China is now pushing its domestic AI industry to reduce reliance on NVIDIA’s CUDA platform, as officials look for long-term alternatives that give more control over both hardware and software development. The shift comes as CUDA continues to dominate the AI ecosystem due to its mature tooling and deep integration with NVIDIA GPUs, which keeps developers tied to one hardware stack and limits flexibility for competing solutions.
Wei Shaojun, an executive at the China Semiconductor Industry Association, has called for a different approach that moves away from building a direct CUDA replacement and instead focuses on a new computing model built around software-defined chips.
“Even if our own technology is not good enough at the start, it must still be used. Trial and error may not succeed, but without trying, we will certainly fall behind.” – Wei Shaojun
What software-defined chips change
Software-defined chips change how computation gets handled at a fundamental level, as developers no longer depend on a fixed hardware instruction set or a layer like CUDA to run workloads.
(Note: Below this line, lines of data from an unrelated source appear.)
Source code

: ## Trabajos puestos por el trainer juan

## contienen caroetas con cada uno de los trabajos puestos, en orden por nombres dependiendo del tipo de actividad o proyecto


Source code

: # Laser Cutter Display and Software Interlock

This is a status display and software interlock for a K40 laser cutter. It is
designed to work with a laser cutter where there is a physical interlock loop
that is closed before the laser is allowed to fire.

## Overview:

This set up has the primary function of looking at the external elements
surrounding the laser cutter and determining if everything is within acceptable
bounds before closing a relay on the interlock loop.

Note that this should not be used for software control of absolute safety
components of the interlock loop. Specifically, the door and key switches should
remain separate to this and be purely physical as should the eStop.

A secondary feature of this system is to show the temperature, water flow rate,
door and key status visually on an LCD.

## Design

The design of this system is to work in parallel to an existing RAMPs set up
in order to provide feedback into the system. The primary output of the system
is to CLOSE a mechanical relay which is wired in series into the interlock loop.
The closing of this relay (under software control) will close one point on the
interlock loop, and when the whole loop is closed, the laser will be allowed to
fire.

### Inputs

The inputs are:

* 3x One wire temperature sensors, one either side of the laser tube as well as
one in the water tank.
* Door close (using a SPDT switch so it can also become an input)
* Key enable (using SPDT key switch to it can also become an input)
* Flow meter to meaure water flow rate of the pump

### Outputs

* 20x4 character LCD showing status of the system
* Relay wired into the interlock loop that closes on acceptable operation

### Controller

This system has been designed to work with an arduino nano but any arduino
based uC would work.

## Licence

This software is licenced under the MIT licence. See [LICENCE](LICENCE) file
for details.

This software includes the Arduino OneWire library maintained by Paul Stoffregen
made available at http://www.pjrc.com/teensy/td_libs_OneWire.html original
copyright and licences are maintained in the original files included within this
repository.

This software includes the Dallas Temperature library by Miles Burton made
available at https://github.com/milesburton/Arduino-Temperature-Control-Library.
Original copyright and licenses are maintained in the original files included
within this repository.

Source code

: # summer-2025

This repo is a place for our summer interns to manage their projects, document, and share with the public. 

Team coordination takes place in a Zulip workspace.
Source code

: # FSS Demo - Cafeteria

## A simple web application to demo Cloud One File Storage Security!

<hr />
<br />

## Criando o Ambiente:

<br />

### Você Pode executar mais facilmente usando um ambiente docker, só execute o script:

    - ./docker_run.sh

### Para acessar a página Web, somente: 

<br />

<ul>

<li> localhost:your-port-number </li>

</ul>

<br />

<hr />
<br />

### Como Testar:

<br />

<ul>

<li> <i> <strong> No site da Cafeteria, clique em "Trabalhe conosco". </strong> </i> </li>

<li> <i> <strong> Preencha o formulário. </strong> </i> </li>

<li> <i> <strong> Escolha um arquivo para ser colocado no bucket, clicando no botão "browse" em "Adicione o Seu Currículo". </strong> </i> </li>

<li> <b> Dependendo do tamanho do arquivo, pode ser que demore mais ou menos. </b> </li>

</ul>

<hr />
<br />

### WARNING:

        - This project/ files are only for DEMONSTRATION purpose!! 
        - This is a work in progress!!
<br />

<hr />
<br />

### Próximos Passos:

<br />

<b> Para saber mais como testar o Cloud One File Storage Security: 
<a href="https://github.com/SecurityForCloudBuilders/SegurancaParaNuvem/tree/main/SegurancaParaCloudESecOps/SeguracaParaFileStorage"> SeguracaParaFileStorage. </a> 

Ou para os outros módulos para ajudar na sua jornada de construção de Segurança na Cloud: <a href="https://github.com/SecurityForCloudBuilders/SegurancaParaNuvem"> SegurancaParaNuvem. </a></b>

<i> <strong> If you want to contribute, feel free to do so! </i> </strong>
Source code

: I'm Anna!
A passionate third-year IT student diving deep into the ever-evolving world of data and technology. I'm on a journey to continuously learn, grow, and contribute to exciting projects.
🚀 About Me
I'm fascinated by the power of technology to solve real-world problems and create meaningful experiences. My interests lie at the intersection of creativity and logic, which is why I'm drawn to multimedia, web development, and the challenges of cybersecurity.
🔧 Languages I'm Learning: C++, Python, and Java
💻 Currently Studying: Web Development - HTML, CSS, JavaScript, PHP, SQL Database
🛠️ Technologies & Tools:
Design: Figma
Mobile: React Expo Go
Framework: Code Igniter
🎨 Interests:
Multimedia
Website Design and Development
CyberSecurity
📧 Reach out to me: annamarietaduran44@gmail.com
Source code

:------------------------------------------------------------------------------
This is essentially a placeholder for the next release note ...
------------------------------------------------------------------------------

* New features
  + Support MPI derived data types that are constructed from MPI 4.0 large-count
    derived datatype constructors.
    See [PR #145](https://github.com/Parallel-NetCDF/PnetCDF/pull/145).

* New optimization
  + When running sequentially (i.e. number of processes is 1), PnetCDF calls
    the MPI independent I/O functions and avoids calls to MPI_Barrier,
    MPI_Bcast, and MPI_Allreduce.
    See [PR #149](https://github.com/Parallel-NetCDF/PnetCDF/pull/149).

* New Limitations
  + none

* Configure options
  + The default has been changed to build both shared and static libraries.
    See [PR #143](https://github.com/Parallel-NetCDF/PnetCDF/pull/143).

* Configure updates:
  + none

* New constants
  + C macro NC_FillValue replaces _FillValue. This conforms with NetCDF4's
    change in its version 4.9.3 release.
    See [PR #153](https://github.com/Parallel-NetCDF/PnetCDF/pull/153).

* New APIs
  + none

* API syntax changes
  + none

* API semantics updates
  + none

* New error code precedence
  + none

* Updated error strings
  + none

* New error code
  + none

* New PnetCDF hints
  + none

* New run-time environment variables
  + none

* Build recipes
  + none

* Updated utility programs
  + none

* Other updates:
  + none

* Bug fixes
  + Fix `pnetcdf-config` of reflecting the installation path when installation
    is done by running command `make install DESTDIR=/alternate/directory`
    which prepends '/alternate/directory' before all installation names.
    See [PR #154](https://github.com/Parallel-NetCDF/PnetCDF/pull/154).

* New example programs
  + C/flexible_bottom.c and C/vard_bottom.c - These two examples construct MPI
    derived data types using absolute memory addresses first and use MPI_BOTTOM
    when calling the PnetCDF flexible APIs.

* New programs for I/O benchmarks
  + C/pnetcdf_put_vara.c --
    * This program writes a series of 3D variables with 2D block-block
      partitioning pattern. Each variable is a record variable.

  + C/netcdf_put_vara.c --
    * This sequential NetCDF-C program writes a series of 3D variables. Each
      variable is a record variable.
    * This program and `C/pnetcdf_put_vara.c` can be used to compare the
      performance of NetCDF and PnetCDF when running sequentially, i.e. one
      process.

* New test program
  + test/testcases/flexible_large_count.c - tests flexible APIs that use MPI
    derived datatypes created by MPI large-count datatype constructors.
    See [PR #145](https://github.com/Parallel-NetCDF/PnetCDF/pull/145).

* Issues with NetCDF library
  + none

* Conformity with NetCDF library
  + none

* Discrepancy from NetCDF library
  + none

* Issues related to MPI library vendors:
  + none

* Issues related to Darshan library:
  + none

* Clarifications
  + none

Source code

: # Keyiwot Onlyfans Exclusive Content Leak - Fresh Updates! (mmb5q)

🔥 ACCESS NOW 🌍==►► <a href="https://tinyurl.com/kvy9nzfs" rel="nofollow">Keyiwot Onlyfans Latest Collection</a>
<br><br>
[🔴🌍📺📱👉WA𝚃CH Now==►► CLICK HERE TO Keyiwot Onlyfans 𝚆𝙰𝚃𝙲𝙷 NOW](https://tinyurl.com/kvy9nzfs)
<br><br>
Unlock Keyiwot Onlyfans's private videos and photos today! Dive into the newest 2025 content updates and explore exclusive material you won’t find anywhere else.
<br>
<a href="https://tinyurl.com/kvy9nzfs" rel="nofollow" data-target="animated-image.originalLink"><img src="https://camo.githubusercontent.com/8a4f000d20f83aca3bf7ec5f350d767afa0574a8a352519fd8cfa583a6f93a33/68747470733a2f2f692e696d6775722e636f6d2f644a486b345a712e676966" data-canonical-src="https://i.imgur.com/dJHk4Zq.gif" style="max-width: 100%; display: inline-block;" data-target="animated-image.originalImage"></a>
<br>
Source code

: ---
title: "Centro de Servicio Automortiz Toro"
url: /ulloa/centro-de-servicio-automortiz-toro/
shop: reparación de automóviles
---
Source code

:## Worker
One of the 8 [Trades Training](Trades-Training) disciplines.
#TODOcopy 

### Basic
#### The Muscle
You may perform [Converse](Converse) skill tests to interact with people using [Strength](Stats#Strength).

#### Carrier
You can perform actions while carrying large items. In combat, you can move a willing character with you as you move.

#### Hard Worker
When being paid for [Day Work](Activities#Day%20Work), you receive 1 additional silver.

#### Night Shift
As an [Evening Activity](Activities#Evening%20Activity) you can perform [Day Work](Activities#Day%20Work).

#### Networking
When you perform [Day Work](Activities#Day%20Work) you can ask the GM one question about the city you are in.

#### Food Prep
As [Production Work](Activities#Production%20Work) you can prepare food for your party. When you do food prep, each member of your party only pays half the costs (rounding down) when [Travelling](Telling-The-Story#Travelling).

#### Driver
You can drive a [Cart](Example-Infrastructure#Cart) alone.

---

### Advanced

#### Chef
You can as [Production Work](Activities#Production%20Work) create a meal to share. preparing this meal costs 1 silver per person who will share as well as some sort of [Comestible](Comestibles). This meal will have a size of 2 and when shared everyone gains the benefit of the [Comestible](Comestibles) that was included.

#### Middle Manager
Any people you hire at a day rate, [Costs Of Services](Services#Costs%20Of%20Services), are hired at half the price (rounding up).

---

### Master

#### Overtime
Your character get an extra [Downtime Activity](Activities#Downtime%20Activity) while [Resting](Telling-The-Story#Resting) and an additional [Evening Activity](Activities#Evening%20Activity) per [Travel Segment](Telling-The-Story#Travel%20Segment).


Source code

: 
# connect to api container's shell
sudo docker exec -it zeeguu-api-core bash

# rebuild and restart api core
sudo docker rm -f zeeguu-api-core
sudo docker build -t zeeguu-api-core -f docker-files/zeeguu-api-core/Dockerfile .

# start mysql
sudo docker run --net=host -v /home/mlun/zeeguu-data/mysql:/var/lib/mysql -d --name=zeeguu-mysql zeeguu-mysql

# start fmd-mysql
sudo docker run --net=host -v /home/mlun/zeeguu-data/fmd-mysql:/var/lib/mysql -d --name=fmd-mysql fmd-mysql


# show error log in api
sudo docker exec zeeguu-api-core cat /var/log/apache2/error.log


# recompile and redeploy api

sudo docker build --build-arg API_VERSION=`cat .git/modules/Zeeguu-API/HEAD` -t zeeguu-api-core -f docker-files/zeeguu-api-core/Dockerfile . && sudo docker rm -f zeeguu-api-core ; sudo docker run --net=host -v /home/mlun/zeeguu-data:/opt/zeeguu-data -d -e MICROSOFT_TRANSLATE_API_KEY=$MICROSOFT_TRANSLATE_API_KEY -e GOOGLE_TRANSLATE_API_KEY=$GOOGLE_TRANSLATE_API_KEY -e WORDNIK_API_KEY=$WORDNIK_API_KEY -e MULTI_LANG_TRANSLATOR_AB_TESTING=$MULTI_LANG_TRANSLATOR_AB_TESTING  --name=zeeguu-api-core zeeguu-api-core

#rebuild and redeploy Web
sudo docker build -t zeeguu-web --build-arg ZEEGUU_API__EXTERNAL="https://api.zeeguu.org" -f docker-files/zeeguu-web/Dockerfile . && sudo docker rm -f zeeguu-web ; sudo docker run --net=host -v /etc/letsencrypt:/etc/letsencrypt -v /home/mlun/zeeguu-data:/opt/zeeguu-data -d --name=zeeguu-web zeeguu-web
Instead, the compiler generates a configuration bitstream that directly maps how data moves across the chip, which gives more control over execution and reduces dependency on predefined architectures.
This design shifts the focus from hardware scheduling to deterministic compilation, where every operation gets planned in advance down to precise timing, allowing developers to fine-tune performance in ways traditional GPUs do not allow.
Why China wants this shift
China sees the cost of building a full CUDA-like ecosystem as too high, especially when the existing ecosystem already locks developers into NVIDIA hardware, which makes competition difficult at both the software and hardware levels. Wei Shaojun argues that chasing CUDA replication wastes resources, while software-defined chips offer a cleaner path that avoids those constraints.
At the same time, this approach brings serious engineering challenges, since compiler design becomes far more complex and must handle routing, branching, and structural changes that traditional chip design avoids. Existing examples like SambaNova’s RDUs and Groq’s LPUs show that software-defined architectures can work, but they still focus on specific workloads rather than replacing GPUs entirely.